_Task description_.
From the entries provided below, copy each line that contains the word "Reviewers".

_Supplied data_.
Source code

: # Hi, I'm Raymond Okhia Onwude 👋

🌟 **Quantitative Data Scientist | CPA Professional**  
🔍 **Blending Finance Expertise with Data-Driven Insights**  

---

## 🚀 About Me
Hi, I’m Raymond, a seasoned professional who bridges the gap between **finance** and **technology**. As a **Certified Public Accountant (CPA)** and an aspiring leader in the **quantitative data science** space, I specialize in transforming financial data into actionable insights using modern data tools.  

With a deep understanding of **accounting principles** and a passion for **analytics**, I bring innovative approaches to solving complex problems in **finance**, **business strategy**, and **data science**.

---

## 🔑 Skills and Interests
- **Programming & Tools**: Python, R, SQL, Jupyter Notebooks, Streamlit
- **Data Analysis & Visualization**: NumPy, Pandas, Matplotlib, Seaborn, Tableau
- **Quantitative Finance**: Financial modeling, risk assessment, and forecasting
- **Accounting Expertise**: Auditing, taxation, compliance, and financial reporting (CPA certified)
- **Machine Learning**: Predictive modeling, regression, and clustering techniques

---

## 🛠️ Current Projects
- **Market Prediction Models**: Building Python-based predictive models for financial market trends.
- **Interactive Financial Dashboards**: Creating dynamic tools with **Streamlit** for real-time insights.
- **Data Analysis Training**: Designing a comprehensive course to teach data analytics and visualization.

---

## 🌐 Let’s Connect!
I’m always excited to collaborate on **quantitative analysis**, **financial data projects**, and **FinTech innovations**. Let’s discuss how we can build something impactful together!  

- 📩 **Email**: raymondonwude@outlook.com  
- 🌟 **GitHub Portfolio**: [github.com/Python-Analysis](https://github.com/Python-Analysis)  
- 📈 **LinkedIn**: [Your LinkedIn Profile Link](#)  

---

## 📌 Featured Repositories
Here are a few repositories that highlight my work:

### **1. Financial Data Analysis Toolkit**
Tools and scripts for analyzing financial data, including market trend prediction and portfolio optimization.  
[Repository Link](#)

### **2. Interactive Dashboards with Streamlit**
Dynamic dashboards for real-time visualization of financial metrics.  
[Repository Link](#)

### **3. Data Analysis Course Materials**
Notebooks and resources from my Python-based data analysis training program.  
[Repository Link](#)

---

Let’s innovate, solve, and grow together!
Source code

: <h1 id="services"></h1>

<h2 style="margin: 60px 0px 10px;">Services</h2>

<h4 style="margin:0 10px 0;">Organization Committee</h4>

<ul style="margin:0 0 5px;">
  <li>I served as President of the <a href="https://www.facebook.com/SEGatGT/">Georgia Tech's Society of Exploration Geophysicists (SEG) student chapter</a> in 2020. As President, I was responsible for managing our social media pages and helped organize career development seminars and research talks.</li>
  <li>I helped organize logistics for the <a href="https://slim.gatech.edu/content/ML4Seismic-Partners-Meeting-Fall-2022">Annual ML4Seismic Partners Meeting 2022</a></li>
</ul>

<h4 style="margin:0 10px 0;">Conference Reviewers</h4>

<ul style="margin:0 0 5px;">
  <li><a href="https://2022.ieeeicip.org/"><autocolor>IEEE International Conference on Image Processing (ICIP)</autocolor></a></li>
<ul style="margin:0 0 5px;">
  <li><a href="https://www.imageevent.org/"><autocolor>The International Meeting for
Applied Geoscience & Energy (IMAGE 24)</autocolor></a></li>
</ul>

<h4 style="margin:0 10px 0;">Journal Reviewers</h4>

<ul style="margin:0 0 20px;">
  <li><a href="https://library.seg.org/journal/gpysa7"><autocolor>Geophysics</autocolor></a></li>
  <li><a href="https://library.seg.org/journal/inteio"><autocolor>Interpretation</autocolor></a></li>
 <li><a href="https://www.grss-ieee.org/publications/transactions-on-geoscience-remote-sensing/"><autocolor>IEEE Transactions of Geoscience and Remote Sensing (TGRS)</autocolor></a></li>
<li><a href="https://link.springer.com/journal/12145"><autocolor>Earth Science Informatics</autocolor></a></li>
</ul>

_Response box_.
<h4 style="margin:0 10px 0;">Conference Reviewers</h4>
<h4 style="margin:0 10px 0;">Journal Reviewers</h4>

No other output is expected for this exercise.